Going through discussion posts on the Kaggle COVID-19 challenge, I came across a poster (Savanna Reid) who
mentioned the virtues of levels of evidence and the dangers of trusting too much in peer review, journal impact factor, and publication bias.
She also introduced the Bradford Hill criteria to me, which I will outline here in the hopes that it will come to mind later if I am ever worried about causation and correlation.

Sir Austin Bradford Hill
Basically, Sir Austin Bradford Hill was a dude around when big tobacco companies had doctors in their pockets prescribing cigarettes for all kinds of diseases. Cigarette companies would gawk and feign ignorance when anyone would claim that cigarettes were anything but the miracle cure for everything.
The Wikipedia article on the subject is
here, but to summarize the 9 essential criteria are:
1. Strength
2. Consistency
3. Specificity
4. Temporality
5. Biological gradient
6. Plausibility
7. Coherence
8. Experiment
9. Analogy
Reversibility is another proposed criteria. Some argue that no set of rules should matter and just to apply common sense, others that the setting in which a study is carried out matters.
The
MAGIC criteria concern how statistical arguments should be used, and the field of
causal inference also goes into a similar subject.

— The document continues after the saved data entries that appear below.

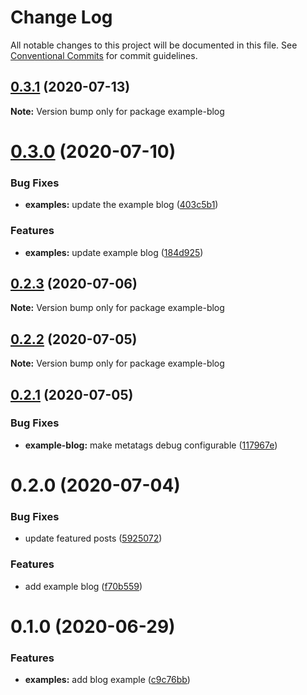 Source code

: # Change Log

All notable changes to this project will be documented in this file.
See [Conventional Commits](https://conventionalcommits.org) for commit guidelines.

## [0.3.1](https://github.com/reflexjs/reflex/compare/example-blog@0.3.0...example-blog@0.3.1) (2020-07-13)

**Note:** Version bump only for package example-blog





# [0.3.0](https://github.com/reflexjs/reflex/compare/example-blog@0.2.3...example-blog@0.3.0) (2020-07-10)


### Bug Fixes

* **examples:** update the example blog ([403c5b1](https://github.com/reflexjs/reflex/commit/403c5b183e045de5a7f9ef021fb1ed3e4748fdb9))


### Features

* **examples:** update example blog ([184d925](https://github.com/reflexjs/reflex/commit/184d925c88c704a77b8fe229a0a29e5270b02b95))





## [0.2.3](https://github.com/reflexjs/reflex/compare/example-blog@0.2.2...example-blog@0.2.3) (2020-07-06)

**Note:** Version bump only for package example-blog





## [0.2.2](https://github.com/reflexjs/reflex/compare/example-blog@0.2.1...example-blog@0.2.2) (2020-07-05)

**Note:** Version bump only for package example-blog





## [0.2.1](https://github.com/reflexjs/reflex/compare/example-blog@0.2.0...example-blog@0.2.1) (2020-07-05)


### Bug Fixes

* **example-blog:** make metatags debug configurable ([117967e](https://github.com/reflexjs/reflex/commit/117967ee0af16dc2ec6082da48dbcdb6dafb10a1))





# 0.2.0 (2020-07-04)


### Bug Fixes

* update featured posts ([5925072](https://github.com/reflexjs/reflex/commit/59250727147d7b8ab8844f61def8b67dcbf16e95))


### Features

* add example blog ([f70b559](https://github.com/reflexjs/reflex/commit/f70b5594f4f53a6033bde9899a3717cc4058c9a9))





# 0.1.0 (2020-06-29)


### Features

* **examples:** add blog example ([c9c76bb](https://github.com/reflexjs/reflex/commit/c9c76bb0b8200a9f7e77414f4f654530d253551d))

The problem of correlation and causation came up last night while I was reading a submission
here that claimed that there is a definite strong relationship between air temperature and virus transmission, although he did not attempt to show statistical evidence of this aside from some nice visualizations on virus predominance in China, Europe, and North America. However, as another Kaggler humorously pointed out, there are also more Macbook Pros in Europe and China and North America versus Africa, so maybe that is the cause of the spread of the virus?? It is also likely due to a lack of testing in some countries.